[Source records]
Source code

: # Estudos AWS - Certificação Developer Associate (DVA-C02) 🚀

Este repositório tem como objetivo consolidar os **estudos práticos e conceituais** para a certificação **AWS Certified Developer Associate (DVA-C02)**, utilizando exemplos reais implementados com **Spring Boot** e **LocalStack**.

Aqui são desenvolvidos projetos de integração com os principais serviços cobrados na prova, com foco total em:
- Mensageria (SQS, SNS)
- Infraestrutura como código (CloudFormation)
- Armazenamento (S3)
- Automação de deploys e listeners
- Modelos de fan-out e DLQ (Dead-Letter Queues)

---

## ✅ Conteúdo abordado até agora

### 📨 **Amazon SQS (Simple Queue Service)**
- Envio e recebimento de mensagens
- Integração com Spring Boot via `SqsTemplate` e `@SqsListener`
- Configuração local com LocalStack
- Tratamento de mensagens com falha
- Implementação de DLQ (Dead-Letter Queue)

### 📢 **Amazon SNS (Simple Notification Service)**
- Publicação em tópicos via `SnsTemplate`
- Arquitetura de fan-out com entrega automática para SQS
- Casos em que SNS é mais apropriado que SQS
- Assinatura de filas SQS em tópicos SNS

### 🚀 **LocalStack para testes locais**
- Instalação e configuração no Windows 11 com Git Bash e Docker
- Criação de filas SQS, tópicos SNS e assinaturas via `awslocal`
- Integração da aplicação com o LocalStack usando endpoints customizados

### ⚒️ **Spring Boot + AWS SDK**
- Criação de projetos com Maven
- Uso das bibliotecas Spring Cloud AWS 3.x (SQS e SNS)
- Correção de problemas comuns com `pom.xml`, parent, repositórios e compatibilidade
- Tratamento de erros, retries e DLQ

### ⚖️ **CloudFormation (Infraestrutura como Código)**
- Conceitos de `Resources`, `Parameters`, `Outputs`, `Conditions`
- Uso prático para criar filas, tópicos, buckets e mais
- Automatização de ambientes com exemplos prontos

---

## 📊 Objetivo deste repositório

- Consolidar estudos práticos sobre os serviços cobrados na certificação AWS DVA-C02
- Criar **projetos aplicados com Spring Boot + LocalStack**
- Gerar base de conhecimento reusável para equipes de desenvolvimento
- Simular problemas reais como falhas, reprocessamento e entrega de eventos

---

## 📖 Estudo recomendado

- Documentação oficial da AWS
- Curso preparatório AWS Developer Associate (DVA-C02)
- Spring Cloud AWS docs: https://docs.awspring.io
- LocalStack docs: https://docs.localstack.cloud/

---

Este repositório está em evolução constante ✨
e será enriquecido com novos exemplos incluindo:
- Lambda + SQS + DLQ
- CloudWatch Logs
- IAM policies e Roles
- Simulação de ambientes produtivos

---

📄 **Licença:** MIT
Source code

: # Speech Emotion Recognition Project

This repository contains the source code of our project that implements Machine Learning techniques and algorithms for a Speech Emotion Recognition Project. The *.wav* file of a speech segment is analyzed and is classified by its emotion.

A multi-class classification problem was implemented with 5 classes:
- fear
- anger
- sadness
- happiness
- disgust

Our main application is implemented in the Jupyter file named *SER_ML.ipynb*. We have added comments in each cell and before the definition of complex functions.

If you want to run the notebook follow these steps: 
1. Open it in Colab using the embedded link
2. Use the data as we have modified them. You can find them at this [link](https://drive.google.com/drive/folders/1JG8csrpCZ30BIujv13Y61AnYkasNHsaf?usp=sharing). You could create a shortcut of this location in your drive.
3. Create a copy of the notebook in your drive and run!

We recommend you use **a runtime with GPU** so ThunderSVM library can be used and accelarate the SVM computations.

## Activity:
Up to and including the line with "- Mensageria (SQS, SNS)", output every line of the records above exactly, starting from the first; output nothing else.

## Final answer:
Source code

: # Estudos AWS - Certificação Developer Associate (DVA-C02) 🚀

Este repositório tem como objetivo consolidar os **estudos práticos e conceituais** para a certificação **AWS Certified Developer Associate (DVA-C02)**, utilizando exemplos reais implementados com **Spring Boot** e **LocalStack**.

Aqui são desenvolvidos projetos de integração com os principais serviços cobrados na prova, com foco total em:
- Mensageria (SQS, SNS)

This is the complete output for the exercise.